FAU at ImageCLEF 2026 Task on Multimodal Reasoning Robust Candidate Scoring and Concise Multilingual Visual Answering
L'équipe de la FAU a obtenu la troisième place en Visual MCQ et la première place en Visual OpenQA à ImageCLEF 2026 en privilégiant l'ingénierie d'inférence robuste — telle que le scoring direct des candidats, la fusion des scores et le contrôle strict des sorties — plutôt que l'entraînement de modèles spécifiques à la tâche afin d'améliorer le raisonnement visuel multilingue et le formatage des réponses.
Article original sous licence CC BY 4.0 (http://creativecommons.org/licenses/by/4.0/).

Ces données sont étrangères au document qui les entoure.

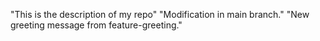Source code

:"This is the description of my repo" 
"Modification in main branch." 
"New greeting message from feature-greeting."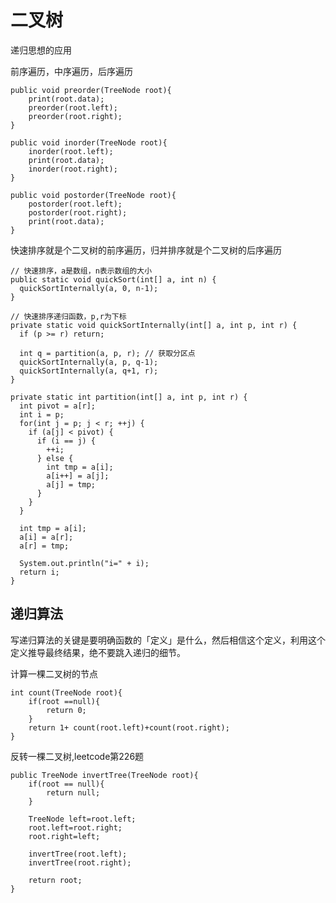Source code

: # 二叉树
递归思想的应用

前序遍历，中序遍历，后序遍历

	public void preorder(TreeNode root){
		print(root.data);
		preorder(root.left);
		preorder(root.right);
	}

	public void inorder(TreeNode root){
		inorder(root.left);
		print(root.data);
		inorder(root.right);
	}

	public void postorder(TreeNode root){
		postorder(root.left);
		postorder(root.right);
		print(root.data);
	}
	
快速排序就是个二叉树的前序遍历，归并排序就是个二叉树的后序遍历

	// 快速排序，a是数组，n表示数组的大小
	public static void quickSort(int[] a, int n) {
      quickSortInternally(a, 0, n-1);
  	}

  	// 快速排序递归函数，p,r为下标
  	private static void quickSortInternally(int[] a, int p, int r) {
      if (p >= r) return;

      int q = partition(a, p, r); // 获取分区点
      quickSortInternally(a, p, q-1);
      quickSortInternally(a, q+1, r);
  	}

  	private static int partition(int[] a, int p, int r) {
      int pivot = a[r];
      int i = p;
      for(int j = p; j < r; ++j) {
        if (a[j] < pivot) {
          if (i == j) {
            ++i;
          } else {
            int tmp = a[i];
            a[i++] = a[j];
            a[j] = tmp;
          }
        }
      }

      int tmp = a[i];
      a[i] = a[r];
      a[r] = tmp;

      System.out.println("i=" + i);
      return i;
  	}
  	
## 递归算法
写递归算法的关键是要明确函数的「定义」是什么，然后相信这个定义，利用这个定义推导最终结果，绝不要跳入递归的细节。

计算一棵二叉树的节点

	int count(TreeNode root){
    	if(root ==null){
      		return 0;
    	}
    	return 1+ count(root.left)+count(root.right);
   	}
   	
   	
反转一棵二叉树,leetcode第226题

	public TreeNode invertTree(TreeNode root){
		if(root == null){
			return null;
		}
		
		TreeNode left=root.left;
		root.left=root.right;
		root.right=left;
		
		invertTree(root.left);
		invertTree(root.right);
		
		return root;
	}

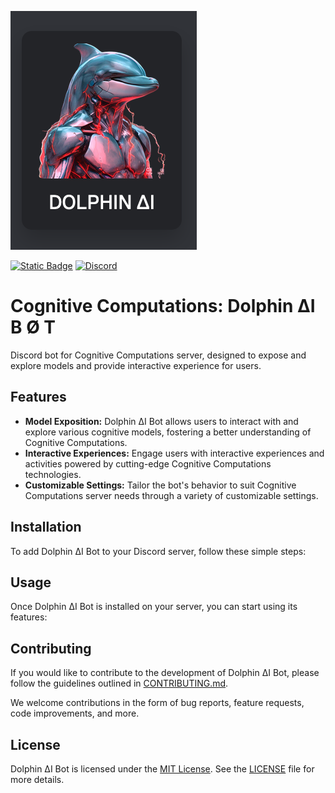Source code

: ![Dolphin ΔI](img/dolphin-ai.png)

[![Static Badge](https://img.shields.io/badge/cognitive_computations-s?style=flat&logo=huggingface&label=huggingface)](https://huggingface.co/cognitivecomputations)
[![Discord](https://img.shields.io/discord/1156064224225808488?logo=Discord&logoColor=%23ffffff&label=Discord&link=https%3A%2F%2Fdiscord.gg%2FtCMkMDDHwm)](https://discord.gg/tCMkMDDHwm)

# Cognitive Computations: Dolphin ΔI B Ø T

Discord bot for Cognitive Computations server, designed to expose and explore models and provide interactive experience for users.

## Features

- **Model Exposition:** Dolphin ΔI Bot allows users to interact with and explore various cognitive models, fostering a better understanding of Cognitive Computations.
- **Interactive Experiences:** Engage users with interactive experiences and activities powered by cutting-edge Cognitive Computations technologies.
- **Customizable Settings:** Tailor the bot's behavior to suit Cognitive Computations server needs through a variety of customizable settings.

## Installation

To add Dolphin ΔI Bot to your Discord server, follow these simple steps:

## Usage

Once Dolphin ΔI Bot is installed on your server, you can start using its features:

## Contributing

If you would like to contribute to the development of Dolphin ΔI Bot, please follow the guidelines outlined in [CONTRIBUTING.md](CONTRIBUTING.md).

We welcome contributions in the form of bug reports, feature requests, code improvements, and more.

## License

Dolphin ΔI Bot is licensed under the [MIT License](LICENSE). See the [LICENSE](LICENSE) file for more details.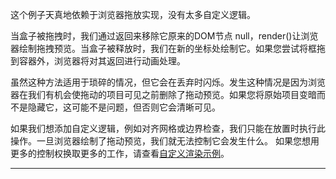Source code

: 这个例子天真地依赖于浏览器拖放实现，没有太多自定义逻辑。

当盒子被拖拽时，我们通过返回来移除它原来的DOM节点 null，render()让浏览器绘制拖拽预览。当盒子被释放时，我们在新的坐标处绘制它。如果您尝试将框拖到容器外，浏览器将对其返回进行动画处理。

虽然这种方法适用于琐碎的情况，但它会在丢弃时闪烁。发生这种情况是因为浏览器在我们有机会使拖动的项目可见之前删除了拖动预览。如果您将原始项目变暗而不是隐藏它，这可能不是问题，但否则它会清晰可见。

如果我们想添加自定义逻辑，例如对齐网格或边界检查，我们只能在放置时执行此操作。一旦浏览器绘制了拖动预览，我们就无法控制它会发生什么。 如果您想用更多的控制权换取更多的工作，请查看[自定义渲染示例](./custom-drag-layer)。

----
<br>
<br>
<br>

<script setup>
import Naive from '../../.vitepress/examples/02-drag-around/naive'
</script>

<Naive></Naive>

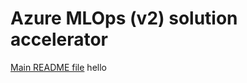 # Azure MLOps (v2) solution accelerator

[Main README file](https://github.com/Azure/mlops-v2/blob/main/README.md)
hello
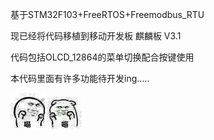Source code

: 基于STM32F103+FreeRTOS+Freemodbus_RTU

现已经将代码移植到移动开发板 麒麟板 V3.1

代码包括OLCD_12864的菜单切换配合按键使用

本代码里面有许多功能待开发ing.....

![Alt text](https://github.com/95Jack/FreeRTOS_FreeModbus-in-OneNET/raw/master/Unicorn-V1.0/my%20image/01.jpg)
![Alt text](https://github.com/95Jack/FreeRTOS_FreeModbus-in-OneNET/raw/master/Unicorn-V1.0/my%20image/02.jpg)
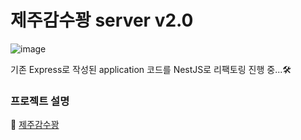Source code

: # 제주감수꽝 server v2.0

![image](https://user-images.githubusercontent.com/71453094/184407120-f8249749-b1ac-412b-b328-d6236601d8c5.png)

기존 Express로 작성된 application 코드를 NestJS로 리팩토링 진행 중...🛠️

### 프로젝트 설명
📎 [제주감수꽝](https://github.com/nhs04047/jeju_gamsukkwang)
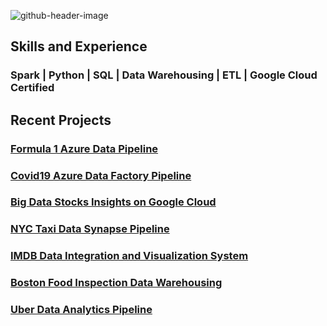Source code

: 
![github-header-image](https://github.com/pratik3848/pratik3848/assets/41427089/6a0694ac-1ace-41eb-9c7c-c12a5c75f097)

## Skills and Experience
### Spark | Python | SQL | Data Warehousing | ETL | Google Cloud Certified

## Recent Projects

### [Formula 1 Azure Data Pipeline](https://github.com/pratik3848/Formula1-Azure-Data-pipeline)
### [Covid19 Azure Data Factory Pipeline](https://github.com/pratik3848/Covid19-Prediction-and-Reporting)
### [Big Data Stocks Insights on Google Cloud](https://github.com/pratik3848/Big-Data-Stock-Insights)
### [NYC Taxi Data Synapse Pipeline](https://github.com/pratik3848/NYC-Taxi-Data-Azure-Synapse-Pipeline)
### [IMDB Data Integration and Visualization System](https://github.com/pratik3848/IMDB-Data-Integration-and-Visualization-System)
### [Boston Food Inspection Data Warehousing](https://github.com/pratik3848/BOSTON-FOOD-INSPECTION-DATA-WAREHOUSING-)
### [Uber Data Analytics Pipeline](https://github.com/pratik3848/Uber-Data-Analytics-Pipeline)
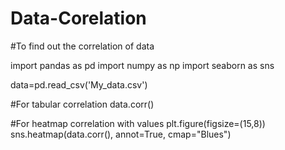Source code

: # Data-Corelation
#To find out the correlation of data

import pandas as pd
import numpy as np
import seaborn as sns

data=pd.read_csv('My_data.csv')

#For tabular correlation
data.corr()

#For heatmap correlation with values
plt.figure(figsize=(15,8)) 
sns.heatmap(data.corr(), annot=True, cmap="Blues")
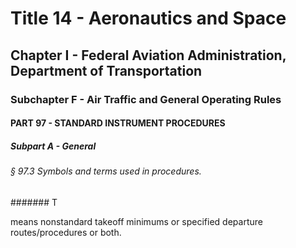 
# Title 14 - Aeronautics and Space
## Chapter I - Federal Aviation Administration, Department of Transportation
### Subchapter F - Air Traffic and General Operating Rules
#### PART 97 - STANDARD INSTRUMENT PROCEDURES
##### Subpart A - General
###### § 97.3 Symbols and terms used in procedures.
####### T

means nonstandard takeoff minimums or specified departure routes/procedures or both.
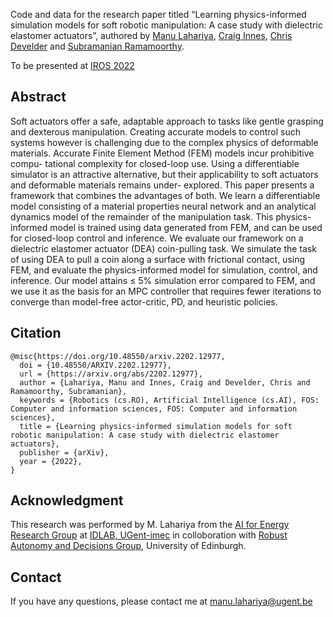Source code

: Code and data for the research paper titled “Learning physics-informed simulation models for soft robotic manipulation: A case study with dielectric elastomer actuators”, authored by 
[Manu Lahariya](https://mlahariya.github.io/), [Craig Innes](http://www.craiginnes.com/), [Chris Develder](http://users.atlantis.ugent.be/cdvelder/) and [Subramanian Ramamoorthy](https://www.edinburgh-robotics.org/academics/subramanian-ramamoorthy).

To be presented at [IROS 2022](https://iros2022.org/)

## Abstract
Soft actuators offer a safe, adaptable approach to tasks like gentle grasping and dexterous manipulation. Creating accurate models to control such systems however is challenging due to the complex physics of deformable materials. Accurate Finite Element Method (FEM) models incur prohibitive compu- tational complexity for closed-loop use. Using a differentiable simulator is an attractive alternative, but their applicability to soft actuators and deformable materials remains under- explored. This paper presents a framework that combines the advantages of both. We learn a differentiable model consisting of a material properties neural network and an analytical dynamics model of the remainder of the manipulation task. This physics-informed model is trained using data generated from FEM, and can be used for closed-loop control and inference. We evaluate our framework on a dielectric elastomer actuator (DEA) coin-pulling task. We simulate the task of using DEA to pull a coin along a surface with frictional contact, using FEM, and evaluate the physics-informed model for simulation, control, and inference. Our model attains ≤ 5% simulation error compared to FEM, and we use it as the basis for an MPC controller that requires fewer iterations to converge than model-free actor-critic, PD, and heuristic policies.

## Citation
    @misc{https://doi.org/10.48550/arxiv.2202.12977,
      doi = {10.48550/ARXIV.2202.12977},
      url = {https://arxiv.org/abs/2202.12977},
      author = {Lahariya, Manu and Innes, Craig and Develder, Chris and Ramamoorthy, Subramanian},
      keywords = {Robotics (cs.RO), Artificial Intelligence (cs.AI), FOS: Computer and information sciences, FOS: Computer and information sciences},
      title = {Learning physics-informed simulation models for soft robotic manipulation: A case study with dielectric elastomer actuators},
      publisher = {arXiv},
      year = {2022},
    }

## Acknowledgment
This research was performed by M. Lahariya from the [AI for Energy Research Group](https://ugentai4e.github.io/) at [IDLAB, UGent-imec](https://www.ugent.be/ea/idlab/en) in colloboration with [Robust Autonomy and Decisions Group](https://rad.inf.ed.ac.uk/), University of Edinburgh.

## Contact
If you have any questions, please contact me at manu.lahariya@ugent.be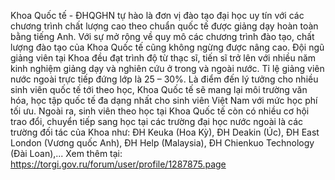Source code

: Khoa Quốc tế - ĐHQGHN tự hào là đơn vị đào tạo đại học uy tín với các chương trình chất lượng cao theo chuẩn quốc tế được giảng dạy hoàn toàn bằng tiếng Anh. Với sự mở rộng về quy mô các chương trình đào tạo, chất lượng đào tạo của Khoa Quốc tế cũng không ngừng được nâng cao. Đội ngũ giảng viên tại Khoa đều đạt trình độ từ thạc sĩ, tiến sĩ trở lên với nhiều năm kinh nghiệm giảng dạy và nghiên cứu ở trong và ngoài nước. Tỉ lệ giảng viên nước ngoài trực tiếp đứng lớp là 25 – 30%. Là điểm đến lý tưởng cho nhiều sinh viên quốc tế tới theo học, Khoa Quốc tế sẽ mang lại môi trường văn hóa, học tập quốc tế đa dạng nhất cho sinh viên Việt Nam với mức học phí tối ưu.
Ngoài ra, sinh viên theo học tại Khoa Quốc tế còn có nhiều cơ hội trao đổi, chuyển tiếp sang học tại các trường đại học nước ngoài là các trường đối tác của Khoa như: ĐH Keuka (Hoa Kỳ), ĐH Deakin (Úc), ĐH East London (Vương quốc Anh), ĐH Help (Malaysia), ĐH Chienkuo Technology (Đài Loan),...
Xem thêm tại: https://torgi.gov.ru/forum/user/profile/1287875.page

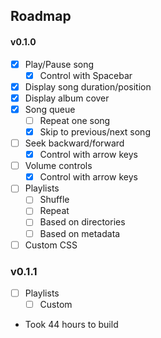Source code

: ## Roadmap
#### v0.1.0
- [x] Play/Pause song
  - [x] Control with Spacebar
- [x] Display song duration/position
- [x] Display album cover
- [x] Song queue
  - [ ] Repeat one song
  - [x] Skip to previous/next song
- [ ] Seek backward/forward
  - [x] Control with arrow keys
- [ ] Volume controls
  - [x] Control with arrow keys
- [ ] Playlists
  - [ ] Shuffle
  - [ ] Repeat
  - [ ] Based on directories
  - [ ] Based on metadata
- [ ] Custom CSS
### v0.1.1
- [ ] Playlists
  - [ ] Custom

- Took 44 hours to build
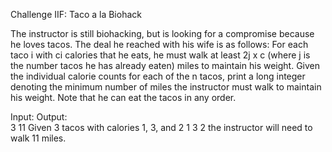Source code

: Challenge IIF: Taco a la Biohack

The instructor is still biohacking, but is looking for a compromise because he loves tacos.  The deal he reached with his wife is as follows:
	For each taco i with ci calories that 
	he eats, he must walk at least 2j x c 
	(where j is the number tacos he has 
	already eaten) miles to maintain his 
	weight.
Given the individual calorie counts for each of the n tacos, print a long integer denoting the minimum number of miles the instructor must walk to maintain his weight. Note that he can eat the tacos in any order.

Input:            Output:    
3                 11            Given 3 tacos with calories 1, 3, and 2
1 3 2                           the instructor will need to walk 11 
                                miles.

Ceci est une explication générée par l'IA de l'article ci-dessous. Elle n'a pas été rédigée ni approuvée par les auteurs. Pour une précision technique, consultez l'article original. Lire la clause de non-responsabilité complète
Imaginez que vous soyez assis dans une salle d'examen à enjeux élevés, mais qu'au lieu de simplement lire des mots sur une page, le test soit un collage chaotique de manuels denses, de diagrammes complexes, de formules griffonnées et de graphiques dans six langues différentes. Votre travail consiste à regarder ce désordre visuel et à répondre à des questions difficiles à son sujet. C'est le monde du « Raisonnement Multimodal », un domaine où les ordinateurs tentent d'agir comme des étudiants humains capables à la fois de « voir » une image et de « lire » le texte qu'elle contient. Pendant longtemps, la grande question était : « Quelle intelligence le cerveau de l'ordinateur doit-il posséder pour réussir ? » Mais il y a un piège. Même si un ordinateur super intelligent comprend parfaitement les mathématiques et les sciences, il peut quand même échouer à l'examen s'il parle trop, utilise la mauvaise langue ou écrit sa réponse dans un format désordonné que la machine de notation du professeur ne peut pas lire. C'est comme avoir un étudiant génie qui écrit une dissertation brillante mais oublie d'écrire son nom sur la ligne, et qui se retrouve avec un zéro.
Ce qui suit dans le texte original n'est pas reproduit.